DuLANGMondeFOREVER · 05/03/2020 20:31

Of course it’s politics! Harry Benjamin > WPATH

Transsexualism >Gender Identity Disorder >Gender Dysphoria >Gender Incongruence.

R0wantrees · 05/03/2020 20:31

Let me tell you a little something else though. Not everyone who attends a GIC as a patient will transition or have any surgery, because not everyone that attends wants or needs that. Some may just need to talk to someone about how they're feeling, and that's simply one thing the GIC's do.

Really.
You think that we wuld be unaware of such a thing?

The problem with the NHS protocol is that many (all?) of the people who wait to attend GIC/GIDS would do better if they had the opportunity to meet with trained generic counsellors/therapists/mental health workers who were not required to follow the affirmation approach but explore (openly) the sources/causes of distress.

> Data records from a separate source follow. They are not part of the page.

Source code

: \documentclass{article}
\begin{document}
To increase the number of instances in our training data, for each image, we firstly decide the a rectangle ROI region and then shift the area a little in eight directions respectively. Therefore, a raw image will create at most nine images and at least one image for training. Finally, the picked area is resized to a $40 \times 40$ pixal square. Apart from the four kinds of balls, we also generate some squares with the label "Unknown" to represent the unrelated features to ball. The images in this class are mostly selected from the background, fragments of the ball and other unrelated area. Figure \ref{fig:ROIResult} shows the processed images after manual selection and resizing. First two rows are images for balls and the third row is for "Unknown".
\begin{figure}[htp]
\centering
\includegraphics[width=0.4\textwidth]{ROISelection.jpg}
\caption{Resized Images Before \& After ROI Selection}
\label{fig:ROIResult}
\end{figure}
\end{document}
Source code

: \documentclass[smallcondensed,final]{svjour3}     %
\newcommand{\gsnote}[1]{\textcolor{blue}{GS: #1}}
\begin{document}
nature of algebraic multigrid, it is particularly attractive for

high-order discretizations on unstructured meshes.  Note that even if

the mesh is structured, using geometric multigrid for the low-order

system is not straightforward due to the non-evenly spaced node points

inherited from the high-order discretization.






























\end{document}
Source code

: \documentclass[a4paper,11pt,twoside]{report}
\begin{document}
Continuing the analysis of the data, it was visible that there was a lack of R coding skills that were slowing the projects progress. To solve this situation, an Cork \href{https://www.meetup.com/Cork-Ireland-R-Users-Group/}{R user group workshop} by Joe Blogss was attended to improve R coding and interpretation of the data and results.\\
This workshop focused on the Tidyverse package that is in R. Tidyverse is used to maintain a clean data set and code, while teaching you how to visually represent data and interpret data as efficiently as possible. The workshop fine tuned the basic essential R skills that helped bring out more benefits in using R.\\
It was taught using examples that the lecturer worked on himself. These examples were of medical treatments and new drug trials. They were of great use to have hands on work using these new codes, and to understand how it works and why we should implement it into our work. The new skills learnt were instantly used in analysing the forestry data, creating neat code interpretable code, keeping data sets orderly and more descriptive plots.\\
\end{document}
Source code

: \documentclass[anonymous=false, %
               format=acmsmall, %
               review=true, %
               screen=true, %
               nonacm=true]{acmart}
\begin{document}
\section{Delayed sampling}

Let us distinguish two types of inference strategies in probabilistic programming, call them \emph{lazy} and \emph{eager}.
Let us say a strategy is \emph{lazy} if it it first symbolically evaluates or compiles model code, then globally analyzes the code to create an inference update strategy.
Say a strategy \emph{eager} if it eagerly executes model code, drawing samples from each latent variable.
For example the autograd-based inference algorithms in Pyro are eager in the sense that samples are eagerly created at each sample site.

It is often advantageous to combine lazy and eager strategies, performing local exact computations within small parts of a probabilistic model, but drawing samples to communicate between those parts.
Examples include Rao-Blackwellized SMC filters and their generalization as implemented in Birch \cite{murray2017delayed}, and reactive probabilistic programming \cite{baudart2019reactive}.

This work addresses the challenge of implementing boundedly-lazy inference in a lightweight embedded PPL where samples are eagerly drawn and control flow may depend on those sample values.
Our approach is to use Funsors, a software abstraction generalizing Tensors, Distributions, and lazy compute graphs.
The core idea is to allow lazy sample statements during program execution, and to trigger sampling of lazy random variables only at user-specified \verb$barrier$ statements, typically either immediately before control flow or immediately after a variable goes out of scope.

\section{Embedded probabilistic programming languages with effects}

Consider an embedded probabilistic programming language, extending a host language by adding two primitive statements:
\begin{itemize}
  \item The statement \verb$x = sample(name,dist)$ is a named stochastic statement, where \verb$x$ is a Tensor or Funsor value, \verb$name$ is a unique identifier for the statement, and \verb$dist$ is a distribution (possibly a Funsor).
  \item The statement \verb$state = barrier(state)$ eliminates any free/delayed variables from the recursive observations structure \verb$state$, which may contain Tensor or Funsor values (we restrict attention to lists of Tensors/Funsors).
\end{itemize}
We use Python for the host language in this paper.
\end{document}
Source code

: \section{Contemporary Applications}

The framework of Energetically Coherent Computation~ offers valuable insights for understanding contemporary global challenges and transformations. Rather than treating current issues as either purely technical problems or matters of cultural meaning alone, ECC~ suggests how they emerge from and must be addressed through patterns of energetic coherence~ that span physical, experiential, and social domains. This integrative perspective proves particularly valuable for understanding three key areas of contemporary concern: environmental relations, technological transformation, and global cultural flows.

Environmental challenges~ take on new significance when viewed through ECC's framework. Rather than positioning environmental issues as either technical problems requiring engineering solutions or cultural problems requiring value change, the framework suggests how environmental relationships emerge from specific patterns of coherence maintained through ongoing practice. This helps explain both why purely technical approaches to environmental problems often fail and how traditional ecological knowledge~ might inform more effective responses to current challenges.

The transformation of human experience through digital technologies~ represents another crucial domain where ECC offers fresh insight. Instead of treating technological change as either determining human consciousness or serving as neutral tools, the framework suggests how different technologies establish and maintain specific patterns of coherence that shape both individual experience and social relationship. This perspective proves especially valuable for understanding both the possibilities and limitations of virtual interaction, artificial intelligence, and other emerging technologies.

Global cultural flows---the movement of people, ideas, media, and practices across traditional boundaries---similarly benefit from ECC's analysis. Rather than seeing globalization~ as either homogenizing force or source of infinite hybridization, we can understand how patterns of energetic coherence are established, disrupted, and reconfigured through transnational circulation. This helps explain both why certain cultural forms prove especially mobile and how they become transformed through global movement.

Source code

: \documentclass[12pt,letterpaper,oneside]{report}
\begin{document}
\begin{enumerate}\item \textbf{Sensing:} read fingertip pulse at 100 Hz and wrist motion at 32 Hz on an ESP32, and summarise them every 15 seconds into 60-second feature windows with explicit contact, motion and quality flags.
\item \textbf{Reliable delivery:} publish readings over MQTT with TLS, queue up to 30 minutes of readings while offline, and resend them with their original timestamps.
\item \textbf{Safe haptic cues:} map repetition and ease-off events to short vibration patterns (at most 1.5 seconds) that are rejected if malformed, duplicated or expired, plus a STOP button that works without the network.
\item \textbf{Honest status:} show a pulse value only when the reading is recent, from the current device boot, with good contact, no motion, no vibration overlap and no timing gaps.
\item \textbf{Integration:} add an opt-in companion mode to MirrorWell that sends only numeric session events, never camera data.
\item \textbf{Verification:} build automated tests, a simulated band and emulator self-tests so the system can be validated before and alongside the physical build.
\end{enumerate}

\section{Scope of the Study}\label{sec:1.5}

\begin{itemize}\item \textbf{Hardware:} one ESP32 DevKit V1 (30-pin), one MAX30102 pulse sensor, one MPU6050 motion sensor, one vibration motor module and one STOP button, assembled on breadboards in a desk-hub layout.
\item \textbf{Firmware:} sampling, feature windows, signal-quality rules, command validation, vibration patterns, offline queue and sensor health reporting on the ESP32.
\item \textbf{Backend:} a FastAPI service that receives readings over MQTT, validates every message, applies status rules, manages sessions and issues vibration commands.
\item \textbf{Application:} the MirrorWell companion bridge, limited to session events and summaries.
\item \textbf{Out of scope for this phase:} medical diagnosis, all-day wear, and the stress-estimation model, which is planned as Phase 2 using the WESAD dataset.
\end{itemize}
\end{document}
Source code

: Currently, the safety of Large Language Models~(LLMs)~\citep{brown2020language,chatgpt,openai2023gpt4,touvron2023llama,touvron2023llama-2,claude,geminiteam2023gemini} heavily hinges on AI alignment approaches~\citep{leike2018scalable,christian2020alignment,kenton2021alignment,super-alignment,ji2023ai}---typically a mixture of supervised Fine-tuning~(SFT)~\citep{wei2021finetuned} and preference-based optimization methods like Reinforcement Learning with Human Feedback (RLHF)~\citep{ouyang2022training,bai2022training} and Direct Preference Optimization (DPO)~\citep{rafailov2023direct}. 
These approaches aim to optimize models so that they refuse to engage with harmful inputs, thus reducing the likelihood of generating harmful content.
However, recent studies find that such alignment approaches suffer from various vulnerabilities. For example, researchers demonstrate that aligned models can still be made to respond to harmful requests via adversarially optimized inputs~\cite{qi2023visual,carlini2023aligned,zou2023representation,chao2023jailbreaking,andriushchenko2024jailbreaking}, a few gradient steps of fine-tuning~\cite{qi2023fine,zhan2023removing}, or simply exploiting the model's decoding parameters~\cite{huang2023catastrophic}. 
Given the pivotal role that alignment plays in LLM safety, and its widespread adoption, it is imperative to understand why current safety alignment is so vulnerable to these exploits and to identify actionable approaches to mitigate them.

Languishingfemale · 05/03/2020 20:32

ROGD isn't a thing, it just seems like it
There speaks someone who isn't a parent, knows nothing of teenage girls, their struggles with puberty and female socialisation.
Unbelievable ignorance and arrogance.

NotBadConsidering · 05/03/2020 20:34

I couldn't even get painkillers for a condition I've had for 40 years as my GP says doctors aren't so willing to hand out "powerfull addictive meditions" nowadays

Doctors have changed their practice because it’s now recognised the long term damage done from opioid prescriptions in terms of addiction now outweighs the short term gain a patient believes they may get at the time, with no thought to those long term consequences.

Now which other medications could that be applied to, I wonder....puberty blockers maybe?